#### Problem description
In the material below, find every line containing "subsection" and copy that line.

[Opening Extracted information section]

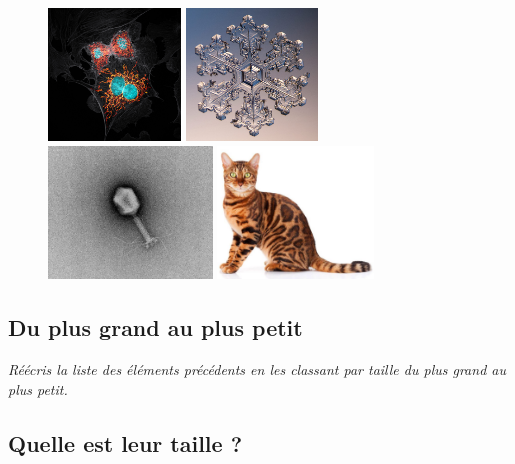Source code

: \documentclass[12pt,a4paper]{article}
\begin{document}
\begin{figure}[h]
\includegraphics[height=100pt]{images/bpae_cell_mitosis.jpg}
\hfill
\includegraphics[height=100pt]{images/flocon_neige.jpg}
\hfill
\includegraphics[height=100pt]{images/virus.jpg}
\hfill
\includegraphics[height=100pt]{images/chat_bengal.jpg}
\end{figure}

\vspace{20pt}


\subsection{Du plus grand au plus petit}

\emph{Réécris la liste des éléments précédents en les classant par taille du plus grand au plus petit.}

\newpage

\subsection{Quelle est leur taille ?}
\end{document}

[Closing Extracted information section]

#### Completed exercise
\subsection{Du plus grand au plus petit}
\subsection{Quelle est leur taille ?}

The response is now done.